Duas antenas tortas sobem-lhe do meio de cabelos ofídicos; tem orelhas grandes, achatadas e pontiagudas; as pupilas dos olhos torpes e caídos são dois imensos globos azuis, opacos, que lhe dão um ar sobremaneira estúpido, mas que certamente já viram tudo e guardam um poder terrivelmente extraordinário.
O corpo de Álbester também não é o que se pode chamar de exemplar do ponto de concordância estética, no que se refere a corpos, entre os mais variados gostos dos mais diversos povos de todas as galáxias reais, independentemente de seu estágio desde a explosão inicial e do universo x, y ou z em que se encontram. Muito, muitíssimo pelo contrário.
Ele tem a figura humanóide, como a maioria dos seres das raças bípedes com QI acima de 70 do 5º estágio da evolução cósmica real no universo 2. Mas lembra sempre a quem o observa inadvertidamente um cocô com pernas e braços finos e tortos.
Exatamente: não passa de um irmão mais
bem nutrido, ou em maior tamanho, dessas massas compactas ou
dilaceradas de rejeitos alimentares processados biologicamente, que
fazem “ploc” na água de todas as
privadas dos mundos das raças do 5º
estágio da evolução cósmica
real do universo 2 nos quais ainda se usam privadas.
Tem a cor marrom, na tonalidade mais clara, a estrutura troncal disforme e cheia de protuberâncias e bolhas e ainda exala um cheiro odioso. Sem querer insistir em detalhes escatológicos, Álbester tem, inegavelmente, a compleição perfeita de um rechonchudo bolo fecal em sua forma mais recorrível, pelo menos nos arquétipos culturais dos mundos supracitados.

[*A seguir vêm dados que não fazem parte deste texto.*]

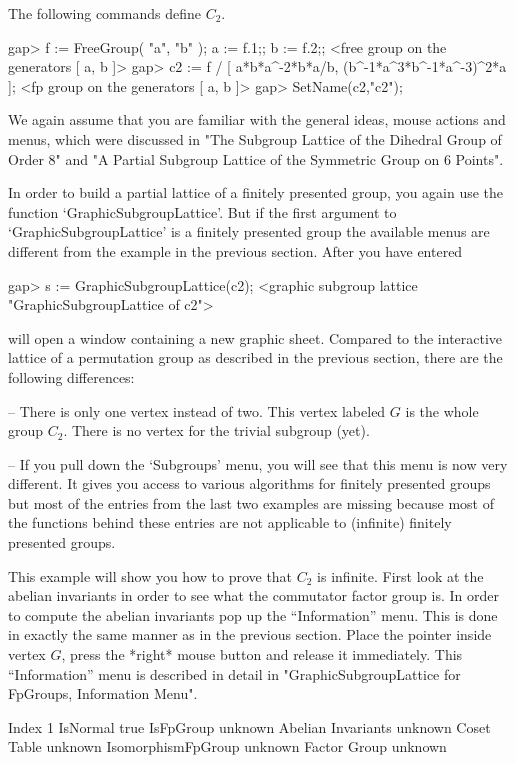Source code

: The following {\GAP} commands define $C_2$.

\begintt
gap> f := FreeGroup( "a", "b" );  a := f.1;;  b := f.2;;
<free group on the generators [ a, b ]>
gap> c2 := f / [ a*b*a^-2*b*a/b, (b^-1*a^3*b^-1*a^-3)^2*a ];
<fp group on the generators [ a, b ]>
gap> SetName(c2,"c2");
\endtt

We again assume that you are familiar with the general ideas, mouse actions
and menus, which were discussed in "The Subgroup Lattice of the Dihedral
Group of Order 8" and "A Partial Subgroup Lattice of the Symmetric Group on
6 Points".

In order  to build a  partial lattice of a  finitely presented group, you
again use the function  `GraphicSubgroup\-Lattice'.  But if the first  argument
to `GraphicSubgroupLattice' is a finitely presented group the available menus
are different  from the example in  the previous section.  After you have
entered

\begintt
gap> s := GraphicSubgroupLattice(c2);
<graphic subgroup lattice "GraphicSubgroupLattice of c2">
\endtt

{\XGAP} will open a window containing a new graphic sheet.  Compared to the
interactive lattice of a permutation group as described in the previous
section, there are the following differences: 

-- There is only one vertex instead of two.  This vertex labeled $G$ is the
whole group $C_2$.  There is no vertex for the trivial subgroup (yet).

-- If you pull down the `Subgroups' menu, you will see  that this menu is
now   very different.   It gives  you   access to various algorithms  for
finitely presented  groups  but most of  the  entries  from the last  two
examples  are missing because most of  the {\GAP}  functions behind these
entries are not applicable to (infinite) finitely presented groups.

This  example will show  you how to prove that  $C_2$ is infinite.  First
look at the abelian invariants in order to see what the commutator factor
group is.   In  order  to  compute the abelian    invariants pop  up  the
``Information'' menu.   This is done in exactly  the same manner  as in the
previous section.  Place the pointer inside vertex $G$, press the *right*
mouse button and release   it  immediately.  This ``Information'' menu   is
described  in   detail in  "GraphicSubgroupLattice  for FpGroups, Information
Menu".

\begintt
Index              1
IsNormal           true
IsFpGroup          unknown
Abelian Invariants unknown
Coset Table        unknown
IsomorphismFpGroup unknown
Factor Group       unknown 
\endtt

Álbester observa atentamente o conteúdo
de papéis digitais espalhados em uma mesa de cedro das
verdejantes florestas de uma das seis luas de Campesteran, à
sua frente. Ele se estica na cadeira e erupções
explodem em seu peito, expelindo um líquido amarelo-escuro
de um fedor inacreditável, como sempre acontece quando
está de bom humor. O cocô-humanóide
olha pela janela da “suíte”,
vislumbrando os primeiros raios de um dos cinco sóis de
Lonkjin, e pensa, em voz alta. “Você vai me pagar!
Vai me pagaaaaaaaaar!!!!”.
A frase, dirigida a mim, embora eu nem desconfie, é seguida de uma pausa dramática, bem ao estilo insano de Álbester, e de uma gargalhada grotesca, uma espécie de pum alto, entrecortado por sonoros espamos intestinais. O cocô antropomórfico volta então a estudar os papéis digitais, nos quais está a planta de um motor misterioso que, ele acredita, deve dar-lhe no presente, a partir do passado, ou vice-versa, um poder infinitamente maior que algo extremamente extraórdinário, se é que isso é possível.